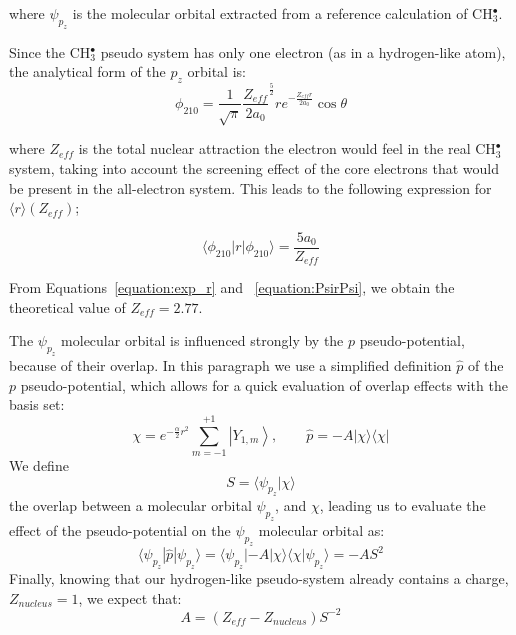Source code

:\documentclass[12pt]{article}
\begin{document}
where \(\psi_{p_{z}}\) is the molecular orbital extracted from a reference calculation of CH\(^{\bullet}_{3}\). 

Since the CH\(^{\bullet}_{3}\) pseudo system has only one electron (as in a hydrogen-like atom), 
the analytical form of the \(p_{z}\) orbital is:~\cite{me_structure_theory} 
\begin{equation}
\label{equation:analyticalpz}
\phi_{210} = \frac{1}{\sqrt{\pi}} \frac{Z_{eff}}{2a_{0}} ^{\frac{5}{2}} re^{-\frac{Z_{eff}r}{2a_{0}}} \cos \theta
\end{equation}

where \(Z_{eff}\) is the total nuclear attraction the electron 
would feel in the real CH\(^{\bullet}_{3}\) system, taking into account the screening effect of the core electrons that would be 
present in the all-electron system.
This leads to the following expression for \( \langle r \rangle (Z_{eff}) \); 

\begin{equation}
\label{equation:PsirPsi}
\langle \phi_{210} | r | \phi_{210} \rangle = \frac{5a_{0}}{Z_{eff}}
\end{equation}

From Equations~\ref{equation:exp_r} and ~\ref{equation:PsirPsi}, we obtain the theoretical value of \(Z_{eff} = 2.77\).

The \(\psi_{p_{z}}\) molecular orbital is influenced strongly by the $p$ pseudo-potential,
because of their overlap. In this paragraph we use a simplified definition $\widehat{p}$ of the $p$ pseudo-potential, which allows for a quick evaluation of overlap effects with the basis set: 
\begin{equation}
\chi = e^{-\frac{\alpha}{2} r^{2}}\sum_{m=-1}^{+1}\left|Y_{1,m}\right>,\qquad \widehat{p} = -A | \chi \rangle \langle \chi |
\end{equation}
We define
\begin{equation}
S = \langle \psi_{p_{z}} | \chi \rangle
\end{equation}
the overlap between a molecular orbital \(\psi_{p_{z}}\), and \(\chi\),
leading us to evaluate the effect of the pseudo-potential on the \(\psi_{p_{z}}\) molecular orbital as:
\begin{equation}
\langle \psi_{p_{z}} | \widehat{p} | \psi_{p_{z}} \rangle = \langle \psi_{p_{z}} | -A | \chi \rangle \langle \chi | \psi_{p_{z}} \rangle = -A S^{2}
\end{equation}
Finally, knowing that our hydrogen-like pseudo-system already contains a charge, \(Z_{nucleus}=1\), 
we expect that:
\begin{equation}
A = (Z_{eff} - Z_{nucleus})S^{-2}
\label{eqpseudo}
\end{equation}
\end{document}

★ ★ ★

* [What is being asked]:
Where images occur in the data above, leave them out and repeat everything else exactly.

* [Answer below]:
Source code

:\documentclass[12pt]{article}
\begin{document}
where \(\psi_{p_{z}}\) is the molecular orbital extracted from a reference calculation of CH\(^{\bullet}_{3}\). 

Since the CH\(^{\bullet}_{3}\) pseudo system has only one electron (as in a hydrogen-like atom), 
the analytical form of the \(p_{z}\) orbital is:~\cite{me_structure_theory} 
\begin{equation}
\label{equation:analyticalpz}
\phi_{210} = \frac{1}{\sqrt{\pi}} \frac{Z_{eff}}{2a_{0}} ^{\frac{5}{2}} re^{-\frac{Z_{eff}r}{2a_{0}}} \cos \theta
\end{equation}

where \(Z_{eff}\) is the total nuclear attraction the electron 
would feel in the real CH\(^{\bullet}_{3}\) system, taking into account the screening effect of the core electrons that would be 
present in the all-electron system.
This leads to the following expression for \( \langle r \rangle (Z_{eff}) \); 

\begin{equation}
\label{equation:PsirPsi}
\langle \phi_{210} | r | \phi_{210} \rangle = \frac{5a_{0}}{Z_{eff}}
\end{equation}

From Equations~\ref{equation:exp_r} and ~\ref{equation:PsirPsi}, we obtain the theoretical value of \(Z_{eff} = 2.77\).

The \(\psi_{p_{z}}\) molecular orbital is influenced strongly by the $p$ pseudo-potential,
because of their overlap. In this paragraph we use a simplified definition $\widehat{p}$ of the $p$ pseudo-potential, which allows for a quick evaluation of overlap effects with the basis set: 
\begin{equation}
\chi = e^{-\frac{\alpha}{2} r^{2}}\sum_{m=-1}^{+1}\left|Y_{1,m}\right>,\qquad \widehat{p} = -A | \chi \rangle \langle \chi |
\end{equation}
We define
\begin{equation}
S = \langle \psi_{p_{z}} | \chi \rangle
\end{equation}
the overlap between a molecular orbital \(\psi_{p_{z}}\), and \(\chi\),
leading us to evaluate the effect of the pseudo-potential on the \(\psi_{p_{z}}\) molecular orbital as:
\begin{equation}
\langle \psi_{p_{z}} | \widehat{p} | \psi_{p_{z}} \rangle = \langle \psi_{p_{z}} | -A | \chi \rangle \langle \chi | \psi_{p_{z}} \rangle = -A S^{2}
\end{equation}
Finally, knowing that our hydrogen-like pseudo-system already contains a charge, \(Z_{nucleus}=1\), 
we expect that:
\begin{equation}
A = (Z_{eff} - Z_{nucleus})S^{-2}
\label{eqpseudo}
\end{equation}
\end{document}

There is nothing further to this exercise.